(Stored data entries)
------------
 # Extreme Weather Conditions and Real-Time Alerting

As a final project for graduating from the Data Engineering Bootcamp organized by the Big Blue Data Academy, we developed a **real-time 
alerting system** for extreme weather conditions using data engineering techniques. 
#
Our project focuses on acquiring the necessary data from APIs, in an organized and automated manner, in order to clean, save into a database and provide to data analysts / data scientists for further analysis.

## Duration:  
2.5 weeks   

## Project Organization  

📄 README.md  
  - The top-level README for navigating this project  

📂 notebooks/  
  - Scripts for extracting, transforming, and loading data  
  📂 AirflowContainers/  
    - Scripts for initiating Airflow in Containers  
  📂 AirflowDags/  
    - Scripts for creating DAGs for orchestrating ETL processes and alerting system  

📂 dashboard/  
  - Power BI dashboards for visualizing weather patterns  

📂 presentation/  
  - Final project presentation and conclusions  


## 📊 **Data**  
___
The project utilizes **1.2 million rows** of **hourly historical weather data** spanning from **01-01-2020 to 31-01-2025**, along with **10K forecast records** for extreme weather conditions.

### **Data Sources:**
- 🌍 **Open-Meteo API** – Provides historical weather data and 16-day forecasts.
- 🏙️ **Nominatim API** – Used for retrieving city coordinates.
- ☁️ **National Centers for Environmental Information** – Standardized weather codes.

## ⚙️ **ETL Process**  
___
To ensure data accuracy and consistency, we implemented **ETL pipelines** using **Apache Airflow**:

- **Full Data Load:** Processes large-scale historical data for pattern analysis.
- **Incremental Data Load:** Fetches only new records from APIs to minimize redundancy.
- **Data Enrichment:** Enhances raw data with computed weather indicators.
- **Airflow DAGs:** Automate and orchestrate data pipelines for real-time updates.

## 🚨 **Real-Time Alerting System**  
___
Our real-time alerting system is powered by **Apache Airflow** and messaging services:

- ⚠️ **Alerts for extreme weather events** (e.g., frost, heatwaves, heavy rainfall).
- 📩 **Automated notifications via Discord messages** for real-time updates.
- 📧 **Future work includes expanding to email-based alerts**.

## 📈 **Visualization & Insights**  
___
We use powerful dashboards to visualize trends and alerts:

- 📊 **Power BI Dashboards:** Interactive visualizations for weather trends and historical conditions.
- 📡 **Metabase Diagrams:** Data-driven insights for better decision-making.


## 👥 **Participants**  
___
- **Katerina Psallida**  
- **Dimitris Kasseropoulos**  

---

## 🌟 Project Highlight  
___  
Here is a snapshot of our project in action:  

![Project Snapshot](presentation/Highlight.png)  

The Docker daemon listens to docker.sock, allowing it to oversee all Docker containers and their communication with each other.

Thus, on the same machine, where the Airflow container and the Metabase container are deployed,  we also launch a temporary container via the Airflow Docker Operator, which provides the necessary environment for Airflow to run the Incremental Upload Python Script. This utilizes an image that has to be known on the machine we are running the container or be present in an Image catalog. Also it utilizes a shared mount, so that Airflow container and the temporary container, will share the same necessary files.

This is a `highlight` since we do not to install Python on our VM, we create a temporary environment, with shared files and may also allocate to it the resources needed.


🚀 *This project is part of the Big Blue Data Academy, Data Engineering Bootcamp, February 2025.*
------------
_INSTRUCTIONS TO FOLLOW_:
From the data above, return every line from the line that has "- Scripts for extracting, transforming, and" up to and including the line that has "- 🏙️ **Nominatim", exactly.

_RESULT BELOW_:
  - Scripts for extracting, transforming, and loading data  
  📂 AirflowContainers/  
    - Scripts for initiating Airflow in Containers  
  📂 AirflowDags/  
    - Scripts for creating DAGs for orchestrating ETL processes and alerting system  

📂 dashboard/  
  - Power BI dashboards for visualizing weather patterns  

📂 presentation/  
  - Final project presentation and conclusions  


## 📊 **Data**  
___
The project utilizes **1.2 million rows** of **hourly historical weather data** spanning from **01-01-2020 to 31-01-2025**, along with **10K forecast records** for extreme weather conditions.

### **Data Sources:**
- 🌍 **Open-Meteo API** – Provides historical weather data and 16-day forecasts.
- 🏙️ **Nominatim API** – Used for retrieving city coordinates.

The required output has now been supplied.